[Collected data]
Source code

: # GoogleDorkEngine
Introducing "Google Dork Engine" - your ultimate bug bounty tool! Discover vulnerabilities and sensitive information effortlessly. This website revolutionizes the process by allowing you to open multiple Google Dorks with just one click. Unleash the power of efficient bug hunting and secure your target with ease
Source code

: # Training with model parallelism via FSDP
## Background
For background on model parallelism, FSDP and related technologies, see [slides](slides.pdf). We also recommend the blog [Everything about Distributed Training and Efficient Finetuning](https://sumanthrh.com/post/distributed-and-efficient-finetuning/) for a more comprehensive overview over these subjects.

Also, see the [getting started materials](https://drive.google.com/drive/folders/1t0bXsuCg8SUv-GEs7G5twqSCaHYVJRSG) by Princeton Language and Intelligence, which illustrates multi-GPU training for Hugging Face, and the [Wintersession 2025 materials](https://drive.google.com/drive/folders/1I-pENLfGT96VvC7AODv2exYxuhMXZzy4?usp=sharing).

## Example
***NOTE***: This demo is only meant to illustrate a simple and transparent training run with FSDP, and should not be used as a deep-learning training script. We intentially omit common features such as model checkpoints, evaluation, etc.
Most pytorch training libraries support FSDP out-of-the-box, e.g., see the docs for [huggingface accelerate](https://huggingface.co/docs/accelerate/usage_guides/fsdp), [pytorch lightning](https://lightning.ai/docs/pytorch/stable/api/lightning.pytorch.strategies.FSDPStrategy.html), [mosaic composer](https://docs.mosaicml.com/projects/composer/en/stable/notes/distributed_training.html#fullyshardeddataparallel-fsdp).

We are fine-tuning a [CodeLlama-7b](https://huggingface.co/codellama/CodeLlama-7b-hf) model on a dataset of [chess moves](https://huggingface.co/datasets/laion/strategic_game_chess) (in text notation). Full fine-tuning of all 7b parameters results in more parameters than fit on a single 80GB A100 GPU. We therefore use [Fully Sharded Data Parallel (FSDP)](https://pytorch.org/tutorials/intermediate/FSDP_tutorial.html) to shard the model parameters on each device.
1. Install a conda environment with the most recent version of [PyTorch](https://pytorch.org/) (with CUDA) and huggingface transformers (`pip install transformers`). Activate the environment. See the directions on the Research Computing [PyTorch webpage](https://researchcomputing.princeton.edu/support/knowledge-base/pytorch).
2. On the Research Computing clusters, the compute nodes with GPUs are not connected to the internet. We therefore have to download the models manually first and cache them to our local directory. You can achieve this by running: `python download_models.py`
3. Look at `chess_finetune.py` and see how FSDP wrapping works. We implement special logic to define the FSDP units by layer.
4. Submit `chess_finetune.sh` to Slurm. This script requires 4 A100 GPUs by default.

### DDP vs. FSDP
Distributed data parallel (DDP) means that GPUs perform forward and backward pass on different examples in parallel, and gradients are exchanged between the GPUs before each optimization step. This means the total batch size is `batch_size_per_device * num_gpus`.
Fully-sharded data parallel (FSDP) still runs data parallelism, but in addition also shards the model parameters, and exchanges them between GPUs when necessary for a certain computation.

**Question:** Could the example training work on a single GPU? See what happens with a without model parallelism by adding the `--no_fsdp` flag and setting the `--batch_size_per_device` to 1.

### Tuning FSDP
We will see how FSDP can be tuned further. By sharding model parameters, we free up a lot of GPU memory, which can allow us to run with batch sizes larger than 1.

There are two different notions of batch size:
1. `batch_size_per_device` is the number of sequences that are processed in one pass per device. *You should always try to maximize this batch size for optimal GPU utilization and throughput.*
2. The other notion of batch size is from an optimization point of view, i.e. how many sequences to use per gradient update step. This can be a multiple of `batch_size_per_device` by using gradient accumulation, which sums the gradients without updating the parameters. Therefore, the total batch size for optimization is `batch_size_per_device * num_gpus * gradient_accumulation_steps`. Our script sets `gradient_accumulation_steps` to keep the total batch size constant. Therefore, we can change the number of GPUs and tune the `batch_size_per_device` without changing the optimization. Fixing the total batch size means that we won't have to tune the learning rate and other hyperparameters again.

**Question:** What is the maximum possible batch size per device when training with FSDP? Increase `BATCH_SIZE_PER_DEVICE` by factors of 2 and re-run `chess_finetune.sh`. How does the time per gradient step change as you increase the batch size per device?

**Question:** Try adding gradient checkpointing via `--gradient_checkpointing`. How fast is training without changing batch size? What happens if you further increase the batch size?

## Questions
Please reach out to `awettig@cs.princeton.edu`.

- _ASSIGNMENT_
Extract each line from the entries above that contains the string "adding".

- _EXERCISE ANSWER_
**Question:** Could the example training work on a single GPU? See what happens with a without model parallelism by adding the `--no_fsdp` flag and setting the `--batch_size_per_device` to 1.
**Question:** Try adding gradient checkpointing via `--gradient_checkpointing`. How fast is training without changing batch size? What happens if you further increase the batch size?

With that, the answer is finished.